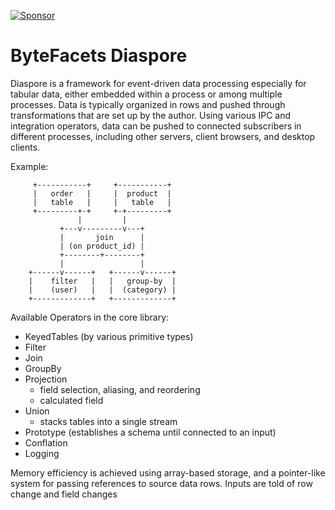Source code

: [![Sponsor](https://img.shields.io/badge/Sponsor-%E2%9D%A4-lightgrey?logo=github)](https://github.com/sponsors/bytefacets)

# ByteFacets Diaspore

Diaspore is a framework for event-driven data processing especially for tabular data, either
embedded within a process or among multiple processes. Data is typically organized in rows 
and pushed through transformations that are set up by the author. Using various 
IPC and integration operators, data can be pushed to connected subscribers in different
processes, including other servers, client browsers, and desktop clients.

Example:

         +-----------+     +-----------+
         |   order   |     |  product  |
         |   table   |     |   table   |
         +---------+-+     +-+---------+
                   |         |                
               +---v---------v---+              
               |       join      |              
               | (on product_id) |              
               +--------+--------+              
               |                 |
        +------v------+   +------v------+              
        |    filter   |   |   group-by  |              
        |    (user)   |   |  (category) |              
        +-------------+   +-------------+           

Available Operators in the core library:
- KeyedTables (by various primitive types)
- Filter
- Join
- GroupBy
- Projection
  - field selection, aliasing, and reordering
  - calculated field
- Union
  - stacks tables into a single stream
- Prototype (establishes a schema until connected to an input)
- Conflation
- Logging

Memory efficiency is achieved using array-based storage, and a pointer-like system for
passing references to source data rows. Inputs are told of row change and field changes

○ ○ ○ ○

Please print the records above word for word, leaving every image out.

Source code

: [![Sponsor](https://img.shields.io/badge/Sponsor-%E2%9D%A4-lightgrey?logo=github)](https://github.com/sponsors/bytefacets)

# ByteFacets Diaspore

Diaspore is a framework for event-driven data processing especially for tabular data, either
embedded within a process or among multiple processes. Data is typically organized in rows 
and pushed through transformations that are set up by the author. Using various 
IPC and integration operators, data can be pushed to connected subscribers in different
processes, including other servers, client browsers, and desktop clients.

Example:

         +-----------+     +-----------+
         |   order   |     |  product  |
         |   table   |     |   table   |
         +---------+-+     +-+---------+
                   |         |                
               +---v---------v---+              
               |       join      |              
               | (on product_id) |              
               +--------+--------+              
               |                 |
        +------v------+   +------v------+              
        |    filter   |   |   group-by  |              
        |    (user)   |   |  (category) |              
        +-------------+   +-------------+           

Available Operators in the core library:
- KeyedTables (by various primitive types)
- Filter
- Join
- GroupBy
- Projection
  - field selection, aliasing, and reordering
  - calculated field
- Union
  - stacks tables into a single stream
- Prototype (establishes a schema until connected to an input)
- Conflation
- Logging

Memory efficiency is achieved using array-based storage, and a pointer-like system for
passing references to source data rows. Inputs are told of row change and field changes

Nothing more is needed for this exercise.